(Records from a collection)
_ _ _ _ _
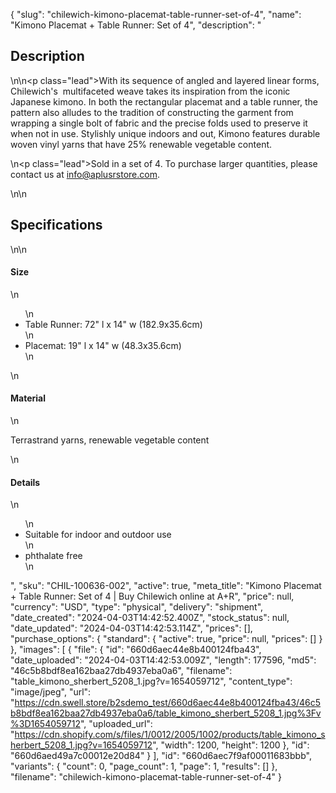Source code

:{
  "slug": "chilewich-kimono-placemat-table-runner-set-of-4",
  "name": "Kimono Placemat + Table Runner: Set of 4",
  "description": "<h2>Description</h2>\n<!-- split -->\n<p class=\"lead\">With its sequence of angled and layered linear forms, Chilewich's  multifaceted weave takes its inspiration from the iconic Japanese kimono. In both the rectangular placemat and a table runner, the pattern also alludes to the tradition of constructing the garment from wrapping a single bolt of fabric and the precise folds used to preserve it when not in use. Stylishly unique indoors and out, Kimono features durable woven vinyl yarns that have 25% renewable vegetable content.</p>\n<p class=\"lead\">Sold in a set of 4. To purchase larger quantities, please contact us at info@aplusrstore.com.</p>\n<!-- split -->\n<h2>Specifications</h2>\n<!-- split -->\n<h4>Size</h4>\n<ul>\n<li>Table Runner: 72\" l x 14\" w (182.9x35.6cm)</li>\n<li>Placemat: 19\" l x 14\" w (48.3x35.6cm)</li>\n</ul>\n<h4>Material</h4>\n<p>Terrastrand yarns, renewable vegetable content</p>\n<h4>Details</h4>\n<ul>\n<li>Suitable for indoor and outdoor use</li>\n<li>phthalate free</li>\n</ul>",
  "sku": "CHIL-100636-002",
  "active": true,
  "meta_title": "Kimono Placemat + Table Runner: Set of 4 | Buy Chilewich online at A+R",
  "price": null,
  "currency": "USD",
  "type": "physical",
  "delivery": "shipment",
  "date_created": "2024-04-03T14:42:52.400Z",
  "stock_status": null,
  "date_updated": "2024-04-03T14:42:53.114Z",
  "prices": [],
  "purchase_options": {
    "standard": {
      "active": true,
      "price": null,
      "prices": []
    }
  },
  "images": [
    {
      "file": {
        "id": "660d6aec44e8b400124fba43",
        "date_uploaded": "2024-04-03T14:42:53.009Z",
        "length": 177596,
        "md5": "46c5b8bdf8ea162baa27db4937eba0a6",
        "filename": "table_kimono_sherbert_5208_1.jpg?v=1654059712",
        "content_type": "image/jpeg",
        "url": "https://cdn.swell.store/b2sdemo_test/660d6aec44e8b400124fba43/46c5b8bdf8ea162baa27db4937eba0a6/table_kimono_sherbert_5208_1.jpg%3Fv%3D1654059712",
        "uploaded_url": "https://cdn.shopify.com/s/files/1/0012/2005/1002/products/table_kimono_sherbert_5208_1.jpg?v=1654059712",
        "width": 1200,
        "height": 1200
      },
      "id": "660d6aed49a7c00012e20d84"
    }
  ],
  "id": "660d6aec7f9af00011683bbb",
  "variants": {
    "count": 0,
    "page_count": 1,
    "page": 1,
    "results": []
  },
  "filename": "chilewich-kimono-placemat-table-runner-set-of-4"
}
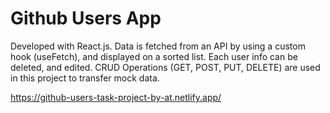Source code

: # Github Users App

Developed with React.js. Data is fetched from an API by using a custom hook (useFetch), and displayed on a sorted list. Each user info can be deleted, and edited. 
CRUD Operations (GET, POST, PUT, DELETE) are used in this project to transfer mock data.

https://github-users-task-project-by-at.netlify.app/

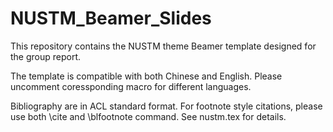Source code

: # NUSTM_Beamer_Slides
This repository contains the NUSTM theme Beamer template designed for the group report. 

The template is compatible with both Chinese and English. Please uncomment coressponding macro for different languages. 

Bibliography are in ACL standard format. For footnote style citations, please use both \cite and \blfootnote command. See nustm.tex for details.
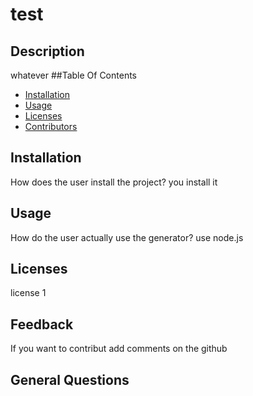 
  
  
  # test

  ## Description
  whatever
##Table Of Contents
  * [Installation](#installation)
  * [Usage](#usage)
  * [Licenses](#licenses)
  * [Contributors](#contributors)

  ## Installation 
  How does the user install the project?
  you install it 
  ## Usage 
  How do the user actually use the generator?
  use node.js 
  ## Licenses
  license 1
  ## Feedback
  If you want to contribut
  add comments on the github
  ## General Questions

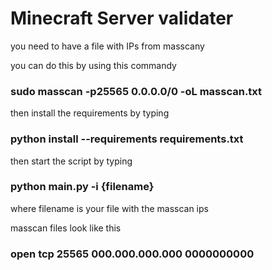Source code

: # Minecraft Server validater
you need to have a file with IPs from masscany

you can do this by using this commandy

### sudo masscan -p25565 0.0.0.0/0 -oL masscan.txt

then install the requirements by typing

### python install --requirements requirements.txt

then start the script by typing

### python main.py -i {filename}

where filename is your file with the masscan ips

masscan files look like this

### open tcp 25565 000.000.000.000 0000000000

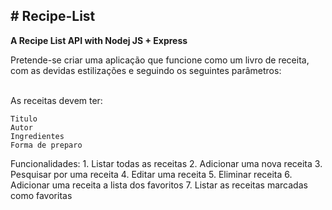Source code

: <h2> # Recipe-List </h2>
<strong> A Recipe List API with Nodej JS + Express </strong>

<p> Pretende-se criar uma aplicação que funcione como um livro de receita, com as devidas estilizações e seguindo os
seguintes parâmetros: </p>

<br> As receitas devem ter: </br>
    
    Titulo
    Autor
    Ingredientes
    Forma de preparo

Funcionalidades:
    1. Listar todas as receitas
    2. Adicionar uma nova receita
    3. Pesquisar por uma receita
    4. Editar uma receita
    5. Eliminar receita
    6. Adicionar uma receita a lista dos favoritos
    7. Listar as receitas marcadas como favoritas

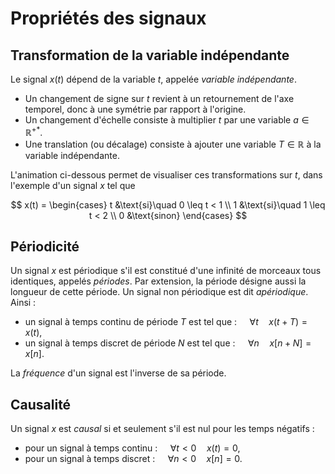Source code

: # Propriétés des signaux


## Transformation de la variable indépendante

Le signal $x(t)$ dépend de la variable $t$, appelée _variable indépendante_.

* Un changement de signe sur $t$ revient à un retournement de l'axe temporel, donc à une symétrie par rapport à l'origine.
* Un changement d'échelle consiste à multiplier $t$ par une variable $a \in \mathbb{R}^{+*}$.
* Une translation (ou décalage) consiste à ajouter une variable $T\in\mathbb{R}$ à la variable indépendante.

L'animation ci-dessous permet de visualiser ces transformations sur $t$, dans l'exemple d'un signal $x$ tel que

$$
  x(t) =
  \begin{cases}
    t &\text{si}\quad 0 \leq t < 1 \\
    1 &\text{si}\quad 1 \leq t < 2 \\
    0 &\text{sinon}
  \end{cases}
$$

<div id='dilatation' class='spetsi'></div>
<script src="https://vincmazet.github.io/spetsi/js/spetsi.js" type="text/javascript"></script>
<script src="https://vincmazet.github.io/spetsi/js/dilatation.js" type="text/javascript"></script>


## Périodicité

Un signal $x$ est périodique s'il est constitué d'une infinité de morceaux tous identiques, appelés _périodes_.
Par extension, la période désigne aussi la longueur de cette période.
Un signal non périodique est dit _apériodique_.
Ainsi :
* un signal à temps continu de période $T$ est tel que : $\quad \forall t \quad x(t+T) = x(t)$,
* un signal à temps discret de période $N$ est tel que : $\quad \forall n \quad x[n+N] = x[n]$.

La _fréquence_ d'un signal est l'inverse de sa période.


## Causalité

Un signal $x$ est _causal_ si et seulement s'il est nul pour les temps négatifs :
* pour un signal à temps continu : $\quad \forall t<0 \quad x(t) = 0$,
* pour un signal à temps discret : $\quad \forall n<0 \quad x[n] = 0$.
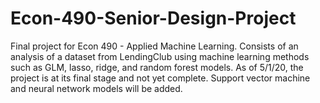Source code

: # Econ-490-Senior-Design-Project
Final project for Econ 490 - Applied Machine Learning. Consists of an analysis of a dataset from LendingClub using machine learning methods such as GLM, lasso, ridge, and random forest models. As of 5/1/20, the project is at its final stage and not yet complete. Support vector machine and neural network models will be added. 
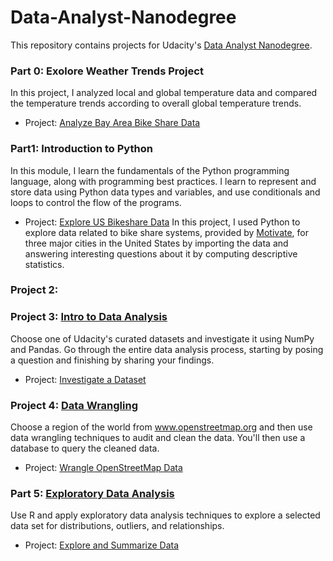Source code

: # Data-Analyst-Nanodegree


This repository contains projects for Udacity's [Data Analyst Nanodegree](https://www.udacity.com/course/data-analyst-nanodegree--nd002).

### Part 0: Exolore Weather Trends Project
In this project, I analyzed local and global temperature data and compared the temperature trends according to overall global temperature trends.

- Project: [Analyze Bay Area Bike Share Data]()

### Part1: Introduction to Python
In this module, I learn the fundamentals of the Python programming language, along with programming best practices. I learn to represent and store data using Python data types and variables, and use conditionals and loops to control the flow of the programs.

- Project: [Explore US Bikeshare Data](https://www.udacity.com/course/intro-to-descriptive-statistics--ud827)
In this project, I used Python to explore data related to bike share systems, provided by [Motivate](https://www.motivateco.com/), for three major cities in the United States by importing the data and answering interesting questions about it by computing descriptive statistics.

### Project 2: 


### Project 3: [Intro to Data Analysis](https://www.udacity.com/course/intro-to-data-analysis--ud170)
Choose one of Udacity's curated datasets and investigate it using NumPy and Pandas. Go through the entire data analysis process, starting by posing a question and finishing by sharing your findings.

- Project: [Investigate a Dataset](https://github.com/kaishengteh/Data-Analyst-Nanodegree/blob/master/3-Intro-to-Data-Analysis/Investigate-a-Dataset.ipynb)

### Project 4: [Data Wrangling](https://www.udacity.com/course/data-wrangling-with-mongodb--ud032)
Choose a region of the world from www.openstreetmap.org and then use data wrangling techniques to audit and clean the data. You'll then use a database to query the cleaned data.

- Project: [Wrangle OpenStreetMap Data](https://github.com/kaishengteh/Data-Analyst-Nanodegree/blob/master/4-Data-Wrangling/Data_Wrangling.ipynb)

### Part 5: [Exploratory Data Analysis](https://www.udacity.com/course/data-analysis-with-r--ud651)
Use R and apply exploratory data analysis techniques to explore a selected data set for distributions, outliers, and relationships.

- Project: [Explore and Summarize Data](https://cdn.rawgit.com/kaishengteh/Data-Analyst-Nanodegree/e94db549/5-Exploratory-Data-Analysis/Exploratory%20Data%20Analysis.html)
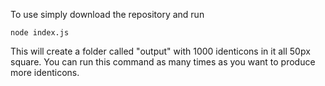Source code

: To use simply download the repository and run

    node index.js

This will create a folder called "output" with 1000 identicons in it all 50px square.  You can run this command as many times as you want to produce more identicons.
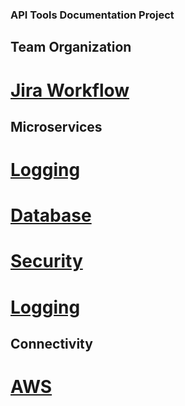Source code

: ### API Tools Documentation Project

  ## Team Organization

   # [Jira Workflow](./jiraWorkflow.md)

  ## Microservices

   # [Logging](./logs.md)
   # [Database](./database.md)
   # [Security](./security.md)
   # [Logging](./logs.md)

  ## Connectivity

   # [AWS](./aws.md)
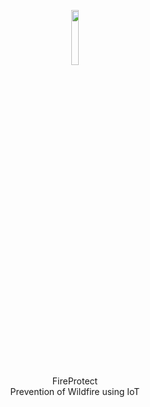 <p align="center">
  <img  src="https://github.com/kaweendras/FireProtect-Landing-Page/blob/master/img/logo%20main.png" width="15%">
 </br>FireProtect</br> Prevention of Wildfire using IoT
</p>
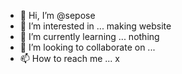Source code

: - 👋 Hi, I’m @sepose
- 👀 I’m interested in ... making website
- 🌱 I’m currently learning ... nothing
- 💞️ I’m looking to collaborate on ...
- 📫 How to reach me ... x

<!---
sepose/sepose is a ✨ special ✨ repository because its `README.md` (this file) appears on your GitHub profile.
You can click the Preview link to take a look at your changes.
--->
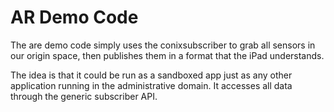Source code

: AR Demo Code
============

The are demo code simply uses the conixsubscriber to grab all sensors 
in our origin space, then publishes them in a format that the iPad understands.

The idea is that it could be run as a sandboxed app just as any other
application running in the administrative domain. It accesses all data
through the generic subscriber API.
_ _ _ _ _
▸ WORK REQUIRED:
All pictures are to be skipped. Output, word for word, the lines in the data above starting at the line containing "# [Security](./security.md)" and ending at the line containing "Hi, I’m @sepose".

▸ OUTPUT OF THE TASK:
   # [Security](./security.md)
   # [Logging](./logs.md)

  ## Connectivity

   # [AWS](./aws.md)
 <p align="center">
  <img  src="https://github.com/kaweendras/FireProtect-Landing-Page/blob/master/img/logo%20main.png" width="15%">
 </br>FireProtect</br> Prevention of Wildfire using IoT
</p>
Source code

: - 👋 Hi, I’m @sepose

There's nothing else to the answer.